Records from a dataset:
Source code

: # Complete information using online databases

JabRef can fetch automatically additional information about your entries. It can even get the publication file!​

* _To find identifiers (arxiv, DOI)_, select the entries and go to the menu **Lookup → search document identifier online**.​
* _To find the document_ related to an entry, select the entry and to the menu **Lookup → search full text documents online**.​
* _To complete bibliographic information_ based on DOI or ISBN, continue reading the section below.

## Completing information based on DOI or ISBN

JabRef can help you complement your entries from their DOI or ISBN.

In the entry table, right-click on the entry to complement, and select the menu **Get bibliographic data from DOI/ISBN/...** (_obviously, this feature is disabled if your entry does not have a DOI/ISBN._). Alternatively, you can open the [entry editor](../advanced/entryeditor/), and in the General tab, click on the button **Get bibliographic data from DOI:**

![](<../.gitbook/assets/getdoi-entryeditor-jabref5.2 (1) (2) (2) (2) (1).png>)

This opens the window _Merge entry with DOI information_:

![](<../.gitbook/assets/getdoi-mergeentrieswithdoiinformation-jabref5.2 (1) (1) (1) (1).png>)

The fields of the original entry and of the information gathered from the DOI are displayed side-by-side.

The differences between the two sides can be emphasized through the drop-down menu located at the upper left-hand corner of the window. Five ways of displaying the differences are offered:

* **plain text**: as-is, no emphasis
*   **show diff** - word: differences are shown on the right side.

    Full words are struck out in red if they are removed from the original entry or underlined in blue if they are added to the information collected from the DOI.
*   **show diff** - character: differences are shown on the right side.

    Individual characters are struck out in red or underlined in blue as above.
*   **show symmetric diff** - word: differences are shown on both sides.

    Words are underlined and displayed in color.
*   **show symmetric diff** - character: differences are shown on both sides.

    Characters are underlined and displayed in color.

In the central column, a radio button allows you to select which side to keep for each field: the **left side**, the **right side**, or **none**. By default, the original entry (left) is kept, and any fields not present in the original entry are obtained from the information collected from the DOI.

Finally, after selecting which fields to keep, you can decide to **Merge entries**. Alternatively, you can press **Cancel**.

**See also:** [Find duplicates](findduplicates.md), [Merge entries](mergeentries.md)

What the task requires: Return exactly what appears above, from the first line of the entries to the line with "JabRef can fetch", inclusive.

The answer:
Source code

: # Complete information using online databases

JabRef can fetch automatically additional information about your entries. It can even get the publication file!​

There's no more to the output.